W książce Woodwarda USA jawią się jako kraj, którego potęga, choć wciąż znaczna, ulega redukcji. Ameryka może wiele - ale nie może wszystkiego. Czasami amerykańskie elity są bezradne. A czasem nie wiedzą, co począć. Bywa, że nie słuchają ich nawet ich sojusznicy. Widać to szczególnie jaskrawo w tych fragmentach książki, które są poświęconej drugiej wojnie, której uwagę musiał poświęcić Biden, czyli wojnie, jaką rozpętał przeciwko Strefie Gazy Izrael.

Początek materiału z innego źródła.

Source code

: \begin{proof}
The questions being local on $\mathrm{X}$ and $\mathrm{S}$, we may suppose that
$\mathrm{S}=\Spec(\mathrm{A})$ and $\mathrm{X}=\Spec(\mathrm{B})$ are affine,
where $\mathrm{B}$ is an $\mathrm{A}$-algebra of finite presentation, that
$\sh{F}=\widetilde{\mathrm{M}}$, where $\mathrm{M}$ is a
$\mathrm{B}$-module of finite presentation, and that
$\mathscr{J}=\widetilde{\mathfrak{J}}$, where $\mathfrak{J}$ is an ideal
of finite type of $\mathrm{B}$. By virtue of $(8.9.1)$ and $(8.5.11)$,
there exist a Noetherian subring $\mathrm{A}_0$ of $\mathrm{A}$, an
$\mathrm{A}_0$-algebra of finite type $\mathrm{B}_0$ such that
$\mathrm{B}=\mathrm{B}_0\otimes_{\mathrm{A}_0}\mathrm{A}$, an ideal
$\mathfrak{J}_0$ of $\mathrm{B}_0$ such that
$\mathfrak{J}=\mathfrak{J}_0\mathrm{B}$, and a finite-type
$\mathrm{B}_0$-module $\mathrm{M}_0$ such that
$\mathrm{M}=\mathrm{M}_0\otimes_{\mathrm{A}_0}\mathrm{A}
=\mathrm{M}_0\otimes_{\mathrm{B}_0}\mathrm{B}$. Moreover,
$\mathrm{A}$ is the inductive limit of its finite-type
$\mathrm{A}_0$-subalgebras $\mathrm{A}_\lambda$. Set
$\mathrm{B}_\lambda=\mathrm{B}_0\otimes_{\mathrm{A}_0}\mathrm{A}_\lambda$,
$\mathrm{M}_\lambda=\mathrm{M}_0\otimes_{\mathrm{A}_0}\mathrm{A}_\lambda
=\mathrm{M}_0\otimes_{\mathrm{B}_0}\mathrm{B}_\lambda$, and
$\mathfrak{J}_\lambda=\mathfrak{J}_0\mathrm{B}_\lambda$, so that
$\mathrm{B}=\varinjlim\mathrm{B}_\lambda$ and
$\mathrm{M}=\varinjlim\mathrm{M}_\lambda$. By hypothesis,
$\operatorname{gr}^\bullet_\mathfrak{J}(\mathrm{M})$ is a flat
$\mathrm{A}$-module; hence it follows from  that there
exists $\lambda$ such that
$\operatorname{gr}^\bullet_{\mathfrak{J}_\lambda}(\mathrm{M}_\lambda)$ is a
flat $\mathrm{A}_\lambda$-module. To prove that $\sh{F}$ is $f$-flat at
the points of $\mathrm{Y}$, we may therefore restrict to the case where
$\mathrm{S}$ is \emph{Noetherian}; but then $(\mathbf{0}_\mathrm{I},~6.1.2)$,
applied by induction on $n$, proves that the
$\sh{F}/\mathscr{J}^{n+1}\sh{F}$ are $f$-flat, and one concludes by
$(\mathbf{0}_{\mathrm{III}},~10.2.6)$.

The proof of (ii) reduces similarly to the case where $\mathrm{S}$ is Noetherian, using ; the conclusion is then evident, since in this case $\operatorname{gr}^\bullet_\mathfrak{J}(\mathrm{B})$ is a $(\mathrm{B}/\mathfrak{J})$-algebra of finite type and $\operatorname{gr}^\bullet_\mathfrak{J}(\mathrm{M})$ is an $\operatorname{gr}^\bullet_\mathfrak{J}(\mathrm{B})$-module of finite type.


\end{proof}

Przypomnijmy: 7 października 2022 roku kilkuset hamasowców zaatakowało kibuc Be’eri oraz festiwal muzyczny w Re’im, w bestialski sposób zabijając ponad 1200 Izraelczyków i biorąc 248 zakładników. Była to największa zbrodnia wobec Żydów od czasów Holocaustu. Izrael musiał odpowiedzieć. Ale premier Binjamin Netanjahu zamiast walczyć z Hamasem, postanowił spustoszyć de facto całą Strefę Gazy. Amerykanie próbowali go mitygować, ograniczać, domagali się pewnych humanitarnych rozwiązań dla mieszkańców Gazy, ale Netanjahu zwodził ich, oszukiwał, i choć czasami robił krok do tyłu, to po to, by potem zrobić dwa kroki do przodu. Doprowadzając najważniejsze osoby w USA do niesamowitej frustracji. Czasami trudno było się połapać, które państwo jest tym większym, ważniejszym partnerem.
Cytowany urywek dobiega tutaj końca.